What you will do: Word for word, reproduce the listing that follows, excluding any pictures it contains.
******************************
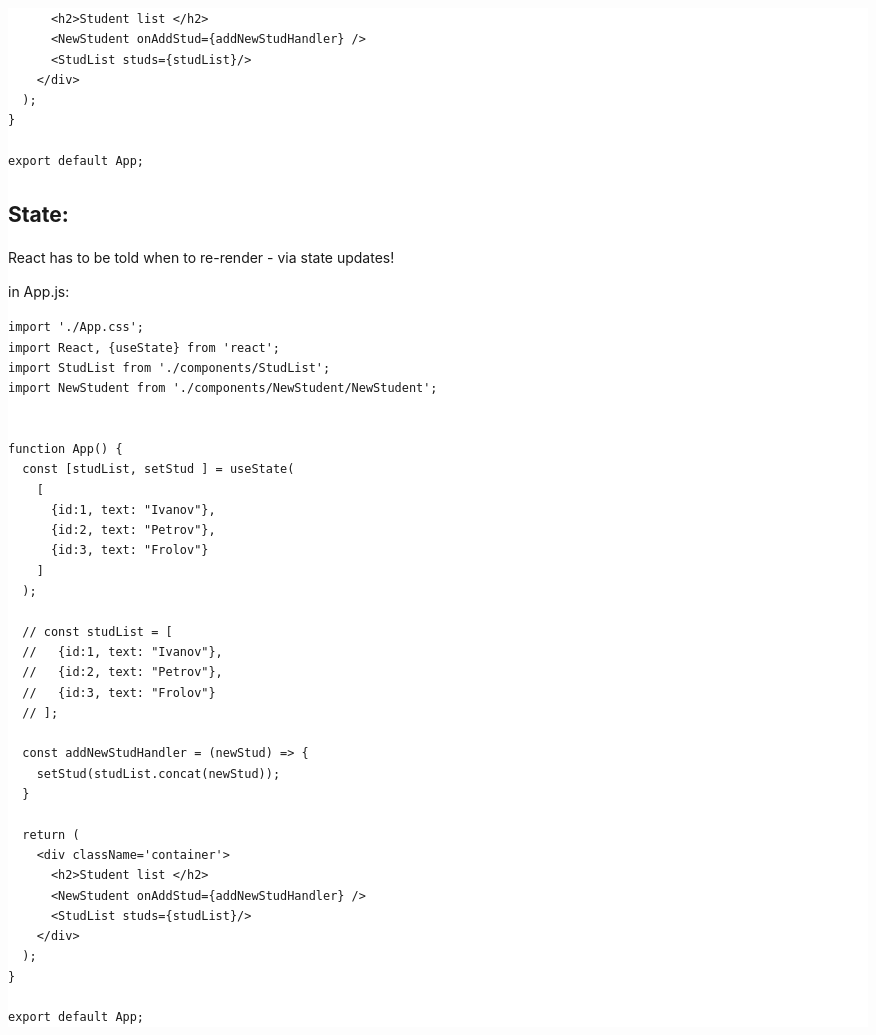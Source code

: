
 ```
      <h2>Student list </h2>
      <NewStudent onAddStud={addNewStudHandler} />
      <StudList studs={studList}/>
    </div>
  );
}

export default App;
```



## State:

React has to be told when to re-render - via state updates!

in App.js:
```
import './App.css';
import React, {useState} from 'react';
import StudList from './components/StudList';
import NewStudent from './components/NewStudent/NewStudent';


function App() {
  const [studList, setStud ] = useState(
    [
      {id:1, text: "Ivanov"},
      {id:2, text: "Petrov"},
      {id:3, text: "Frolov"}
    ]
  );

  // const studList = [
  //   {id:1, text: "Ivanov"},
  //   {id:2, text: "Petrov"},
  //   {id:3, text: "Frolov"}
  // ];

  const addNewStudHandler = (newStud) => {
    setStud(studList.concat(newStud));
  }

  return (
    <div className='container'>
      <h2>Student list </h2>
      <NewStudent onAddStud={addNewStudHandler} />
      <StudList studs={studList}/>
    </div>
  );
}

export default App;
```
******************************
Exercise answer:
Source code

:
 ```
      <h2>Student list </h2>
      <NewStudent onAddStud={addNewStudHandler} />
      <StudList studs={studList}/>
    </div>
  );
}

export default App;
```



## State:

React has to be told when to re-render - via state updates!

in App.js:
```
import './App.css';
import React, {useState} from 'react';
import StudList from './components/StudList';
import NewStudent from './components/NewStudent/NewStudent';


function App() {
  const [studList, setStud ] = useState(
    [
      {id:1, text: "Ivanov"},
      {id:2, text: "Petrov"},
      {id:3, text: "Frolov"}
    ]
  );

  // const studList = [
  //   {id:1, text: "Ivanov"},
  //   {id:2, text: "Petrov"},
  //   {id:3, text: "Frolov"}
  // ];

  const addNewStudHandler = (newStud) => {
    setStud(studList.concat(newStud));
  }

  return (
    <div className='container'>
      <h2>Student list </h2>
      <NewStudent onAddStud={addNewStudHandler} />
      <StudList studs={studList}/>
    </div>
  );
}

export default App;
```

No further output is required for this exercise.